» WHAT IS REQUIRED
Word for word, return the lines below from the first through the line that has "## Modular Ballistic Sight", dropping the pictures.

» DATA EXTRACTS
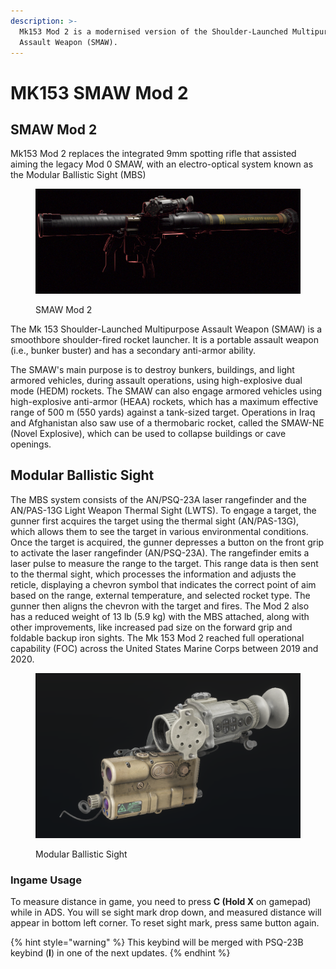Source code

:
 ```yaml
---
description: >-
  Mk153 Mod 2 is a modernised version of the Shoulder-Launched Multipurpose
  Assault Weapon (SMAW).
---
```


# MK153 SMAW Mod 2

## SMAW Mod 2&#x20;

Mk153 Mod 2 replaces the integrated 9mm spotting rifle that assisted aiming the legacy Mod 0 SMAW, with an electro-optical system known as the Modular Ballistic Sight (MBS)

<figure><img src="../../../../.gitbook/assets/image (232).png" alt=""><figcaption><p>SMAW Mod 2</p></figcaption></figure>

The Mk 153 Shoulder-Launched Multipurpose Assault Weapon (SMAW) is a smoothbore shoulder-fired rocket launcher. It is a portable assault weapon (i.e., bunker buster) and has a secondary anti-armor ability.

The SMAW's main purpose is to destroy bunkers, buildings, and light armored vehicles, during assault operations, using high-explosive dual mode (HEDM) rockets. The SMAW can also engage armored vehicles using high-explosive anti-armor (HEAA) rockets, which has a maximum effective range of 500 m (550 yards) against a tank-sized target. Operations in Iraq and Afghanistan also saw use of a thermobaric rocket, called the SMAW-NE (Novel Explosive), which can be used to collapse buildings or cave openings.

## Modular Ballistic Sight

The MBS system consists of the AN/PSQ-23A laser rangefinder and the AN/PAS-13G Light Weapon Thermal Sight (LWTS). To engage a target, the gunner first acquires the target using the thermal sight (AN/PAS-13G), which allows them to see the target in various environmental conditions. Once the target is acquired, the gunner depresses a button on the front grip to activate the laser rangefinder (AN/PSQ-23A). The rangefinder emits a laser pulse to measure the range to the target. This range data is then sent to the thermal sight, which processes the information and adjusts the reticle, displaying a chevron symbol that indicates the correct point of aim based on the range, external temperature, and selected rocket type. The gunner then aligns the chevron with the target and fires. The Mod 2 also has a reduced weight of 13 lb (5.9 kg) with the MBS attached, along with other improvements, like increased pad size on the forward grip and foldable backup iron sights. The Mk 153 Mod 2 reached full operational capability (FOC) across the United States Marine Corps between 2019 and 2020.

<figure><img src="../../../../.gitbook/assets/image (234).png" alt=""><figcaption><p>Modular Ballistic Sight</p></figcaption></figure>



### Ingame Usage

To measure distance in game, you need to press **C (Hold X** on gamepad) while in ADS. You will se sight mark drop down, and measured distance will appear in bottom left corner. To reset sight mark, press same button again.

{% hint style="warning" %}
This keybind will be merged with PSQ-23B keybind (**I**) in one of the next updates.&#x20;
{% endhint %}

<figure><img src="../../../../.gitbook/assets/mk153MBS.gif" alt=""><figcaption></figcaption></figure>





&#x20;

» FINISHED EXERCISE
Source code

:
 ```yaml
---
description: >-
  Mk153 Mod 2 is a modernised version of the Shoulder-Launched Multipurpose
  Assault Weapon (SMAW).
---
```


# MK153 SMAW Mod 2

## SMAW Mod 2&#x20;

Mk153 Mod 2 replaces the integrated 9mm spotting rifle that assisted aiming the legacy Mod 0 SMAW, with an electro-optical system known as the Modular Ballistic Sight (MBS)

<figure><img src="../../../../.gitbook/assets/image (232).png" alt=""><figcaption><p>SMAW Mod 2</p></figcaption></figure>

The Mk 153 Shoulder-Launched Multipurpose Assault Weapon (SMAW) is a smoothbore shoulder-fired rocket launcher. It is a portable assault weapon (i.e., bunker buster) and has a secondary anti-armor ability.

The SMAW's main purpose is to destroy bunkers, buildings, and light armored vehicles, during assault operations, using high-explosive dual mode (HEDM) rockets. The SMAW can also engage armored vehicles using high-explosive anti-armor (HEAA) rockets, which has a maximum effective range of 500 m (550 yards) against a tank-sized target. Operations in Iraq and Afghanistan also saw use of a thermobaric rocket, called the SMAW-NE (Novel Explosive), which can be used to collapse buildings or cave openings.

## Modular Ballistic Sight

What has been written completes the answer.